──────── ENTRIES SHOWN

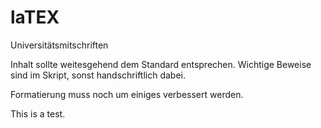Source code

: # laTEX
Universitätsmitschriften


Inhalt sollte weitesgehend dem Standard entsprechen.
Wichtige Beweise sind im Skript, sonst handschriftlich dabei.

Formatierung muss noch um einiges verbessert werden.

This is a test.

────────────────

WHAT THE TASK REQUIRES
Excluding the images, copy all of the material above verbatim.

FINAL ANSWER
Source code

: # laTEX
Universitätsmitschriften


Inhalt sollte weitesgehend dem Standard entsprechen.
Wichtige Beweise sind im Skript, sonst handschriftlich dabei.

Formatierung muss noch um einiges verbessert werden.

This is a test.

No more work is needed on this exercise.